[What is required]
The line containing "Nem érdemes azonban" marks the end: copy exactly every line from the start of the records below up to and including it, leaving out pictures.

--- START ---

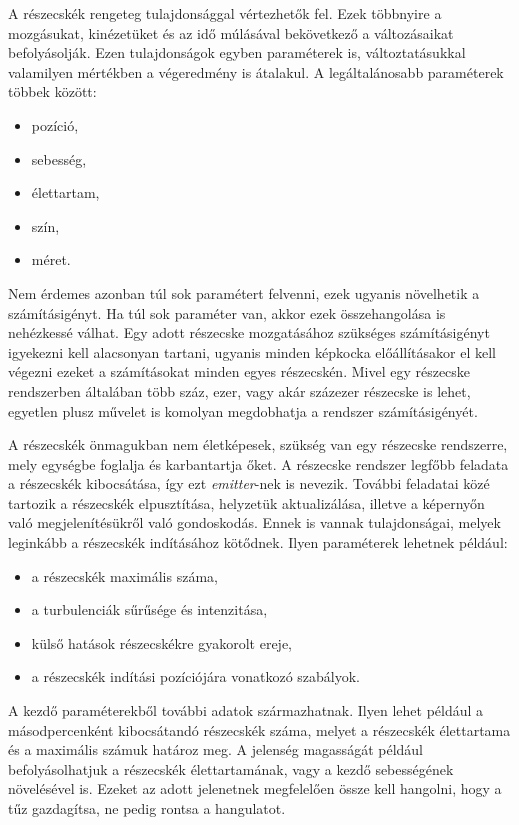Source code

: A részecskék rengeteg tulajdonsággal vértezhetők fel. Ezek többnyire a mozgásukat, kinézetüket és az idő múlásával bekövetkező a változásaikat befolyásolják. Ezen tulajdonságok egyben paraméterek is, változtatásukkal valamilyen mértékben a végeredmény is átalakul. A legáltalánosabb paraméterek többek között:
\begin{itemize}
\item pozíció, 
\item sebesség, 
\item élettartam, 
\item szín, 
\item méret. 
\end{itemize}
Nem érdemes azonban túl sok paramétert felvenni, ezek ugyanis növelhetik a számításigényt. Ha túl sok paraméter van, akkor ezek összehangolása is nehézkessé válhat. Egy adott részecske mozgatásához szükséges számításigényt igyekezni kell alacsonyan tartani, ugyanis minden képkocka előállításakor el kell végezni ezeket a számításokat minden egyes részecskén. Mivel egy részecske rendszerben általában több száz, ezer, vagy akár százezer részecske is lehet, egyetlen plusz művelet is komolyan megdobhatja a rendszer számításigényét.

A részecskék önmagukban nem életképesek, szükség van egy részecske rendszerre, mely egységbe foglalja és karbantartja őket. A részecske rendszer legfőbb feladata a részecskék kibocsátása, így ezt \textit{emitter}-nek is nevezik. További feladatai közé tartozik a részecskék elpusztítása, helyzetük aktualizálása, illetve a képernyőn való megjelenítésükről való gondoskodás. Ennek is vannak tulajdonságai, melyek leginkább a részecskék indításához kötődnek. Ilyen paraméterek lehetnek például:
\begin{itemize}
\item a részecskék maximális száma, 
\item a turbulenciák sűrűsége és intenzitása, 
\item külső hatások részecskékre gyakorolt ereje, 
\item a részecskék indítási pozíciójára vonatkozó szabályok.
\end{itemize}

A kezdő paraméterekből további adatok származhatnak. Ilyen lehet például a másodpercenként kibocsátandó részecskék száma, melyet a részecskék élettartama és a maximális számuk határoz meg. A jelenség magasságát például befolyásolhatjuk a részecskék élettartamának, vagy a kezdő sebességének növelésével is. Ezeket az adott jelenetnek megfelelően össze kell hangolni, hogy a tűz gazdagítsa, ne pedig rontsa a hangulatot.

--- END ---

[Answer for this exercise]
Source code

: A részecskék rengeteg tulajdonsággal vértezhetők fel. Ezek többnyire a mozgásukat, kinézetüket és az idő múlásával bekövetkező a változásaikat befolyásolják. Ezen tulajdonságok egyben paraméterek is, változtatásukkal valamilyen mértékben a végeredmény is átalakul. A legáltalánosabb paraméterek többek között:
\begin{itemize}
\item pozíció, 
\item sebesség, 
\item élettartam, 
\item szín, 
\item méret. 
\end{itemize}
Nem érdemes azonban túl sok paramétert felvenni, ezek ugyanis növelhetik a számításigényt. Ha túl sok paraméter van, akkor ezek összehangolása is nehézkessé válhat. Egy adott részecske mozgatásához szükséges számításigényt igyekezni kell alacsonyan tartani, ugyanis minden képkocka előállításakor el kell végezni ezeket a számításokat minden egyes részecskén. Mivel egy részecske rendszerben általában több száz, ezer, vagy akár százezer részecske is lehet, egyetlen plusz művelet is komolyan megdobhatja a rendszer számításigényét.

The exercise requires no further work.